In the introduction to her book Learning to Walk in the Dark, Barbara Brown Taylor writes, “Darkness is shorthand for anything that scares me – either because I am sure that I do not have the resources to survive it or because I do not want to find out. If I had my way, I would eliminate everything from chronic back pain to the fear of the devil from my life and the lives of those I love. At least I think I would. The problem is this: when, despite all my best efforts, the lights have gone off in my life, plunging me into the kind of darkness that turns my knees to water, I have not died. The monsters have not dragged me out of bed and taken me back to their lair. Instead, I have learned things in the dark that I could never have learned in the light, things that have saved my life over and over again, so that there is really is only one logical conclusion. I need darkness as much as I need light.” I don’t know if my mother would affirm this totally, but she certainly lived it. She knew how to walk in the dark, she had to, and she knew how to walk in the light when she was blessed to.

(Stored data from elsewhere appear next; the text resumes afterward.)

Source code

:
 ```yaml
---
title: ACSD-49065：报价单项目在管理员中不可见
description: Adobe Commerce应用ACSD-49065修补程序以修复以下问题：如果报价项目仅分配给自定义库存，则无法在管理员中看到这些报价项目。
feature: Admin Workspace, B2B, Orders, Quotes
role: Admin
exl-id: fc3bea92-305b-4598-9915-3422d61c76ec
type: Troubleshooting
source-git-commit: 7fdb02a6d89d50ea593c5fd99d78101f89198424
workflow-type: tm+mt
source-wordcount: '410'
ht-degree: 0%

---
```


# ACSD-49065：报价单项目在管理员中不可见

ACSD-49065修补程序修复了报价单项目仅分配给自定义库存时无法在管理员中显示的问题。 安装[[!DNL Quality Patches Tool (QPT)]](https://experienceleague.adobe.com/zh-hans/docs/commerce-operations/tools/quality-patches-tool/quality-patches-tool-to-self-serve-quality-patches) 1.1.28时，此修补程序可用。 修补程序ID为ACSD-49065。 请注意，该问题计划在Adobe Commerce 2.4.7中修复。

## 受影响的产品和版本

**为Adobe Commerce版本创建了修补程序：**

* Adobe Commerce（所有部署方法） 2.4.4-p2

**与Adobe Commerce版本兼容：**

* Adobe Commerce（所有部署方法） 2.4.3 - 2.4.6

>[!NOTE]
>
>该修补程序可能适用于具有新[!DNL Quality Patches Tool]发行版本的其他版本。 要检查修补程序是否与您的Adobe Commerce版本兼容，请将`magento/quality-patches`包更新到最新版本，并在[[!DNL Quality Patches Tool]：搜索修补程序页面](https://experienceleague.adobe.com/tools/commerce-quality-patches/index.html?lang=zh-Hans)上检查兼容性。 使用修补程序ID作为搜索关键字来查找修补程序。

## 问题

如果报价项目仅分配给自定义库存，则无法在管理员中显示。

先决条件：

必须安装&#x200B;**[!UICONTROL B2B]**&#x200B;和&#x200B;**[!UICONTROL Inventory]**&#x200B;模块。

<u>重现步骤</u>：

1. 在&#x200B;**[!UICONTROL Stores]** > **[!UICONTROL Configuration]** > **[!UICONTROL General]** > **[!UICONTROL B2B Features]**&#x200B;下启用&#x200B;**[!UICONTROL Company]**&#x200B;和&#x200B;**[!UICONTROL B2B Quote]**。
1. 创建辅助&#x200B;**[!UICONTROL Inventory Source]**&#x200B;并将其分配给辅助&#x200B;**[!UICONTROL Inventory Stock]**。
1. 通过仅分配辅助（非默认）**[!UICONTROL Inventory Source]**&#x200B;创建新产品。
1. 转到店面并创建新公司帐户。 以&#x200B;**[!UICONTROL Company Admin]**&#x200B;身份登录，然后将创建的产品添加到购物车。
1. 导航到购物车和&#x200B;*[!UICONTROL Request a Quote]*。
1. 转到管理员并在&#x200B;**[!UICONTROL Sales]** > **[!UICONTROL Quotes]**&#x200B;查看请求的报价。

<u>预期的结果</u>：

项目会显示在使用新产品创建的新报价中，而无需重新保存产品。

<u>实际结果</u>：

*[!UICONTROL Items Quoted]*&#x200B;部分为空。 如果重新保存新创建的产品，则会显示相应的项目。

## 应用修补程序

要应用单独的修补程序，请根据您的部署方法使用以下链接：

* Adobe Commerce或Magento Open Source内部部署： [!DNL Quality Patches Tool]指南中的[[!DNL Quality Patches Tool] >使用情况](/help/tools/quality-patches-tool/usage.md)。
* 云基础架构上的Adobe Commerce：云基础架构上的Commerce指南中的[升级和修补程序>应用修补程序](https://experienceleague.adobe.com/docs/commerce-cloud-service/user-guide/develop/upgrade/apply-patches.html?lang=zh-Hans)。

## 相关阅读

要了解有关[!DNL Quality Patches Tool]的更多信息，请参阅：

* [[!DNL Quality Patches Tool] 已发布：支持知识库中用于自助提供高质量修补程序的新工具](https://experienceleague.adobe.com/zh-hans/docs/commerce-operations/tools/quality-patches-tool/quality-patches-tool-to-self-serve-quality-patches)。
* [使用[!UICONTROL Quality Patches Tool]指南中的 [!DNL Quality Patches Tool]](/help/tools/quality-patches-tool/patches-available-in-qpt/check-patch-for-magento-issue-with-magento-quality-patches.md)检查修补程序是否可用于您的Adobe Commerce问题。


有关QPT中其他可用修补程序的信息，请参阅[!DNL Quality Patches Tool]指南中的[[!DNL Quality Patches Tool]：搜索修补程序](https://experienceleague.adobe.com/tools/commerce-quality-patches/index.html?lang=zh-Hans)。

If she were here, she would tell us that she knew there would be a place for her among God’s many rooms as she also knew that all her loved ones who had gone on before would be there to greet her. She would tell you that she was in a better place where God wipes away all tears and there reigns a peace that passes all human understanding. So whether or not it fits neatly into my more sophisticated theology, whenever The Choral Project sang “Bright Morning Stars” and we would ask “Where are our dear mothers?” and the music would climax with the jubilant affirmation, “They have gone to heaven shouting,” one figure filled the frame of my mind’s eye, my mother, Loyce Ann Young Mixon Frazier – gone to heaven shouting. And friends, at that moment I would feel that “Day” – God’s new and undeniable day – was “breaking in my soul.” May Mother’s witness lead all who knew and loved her to such faith and affirmation. Amen.
Thank you, my church family, for thoughts and prayers, for cards and calls, and for the beautiful flowers you sent for the service. I am blessed to walk with you in the darkness and the light. Thanks be to God.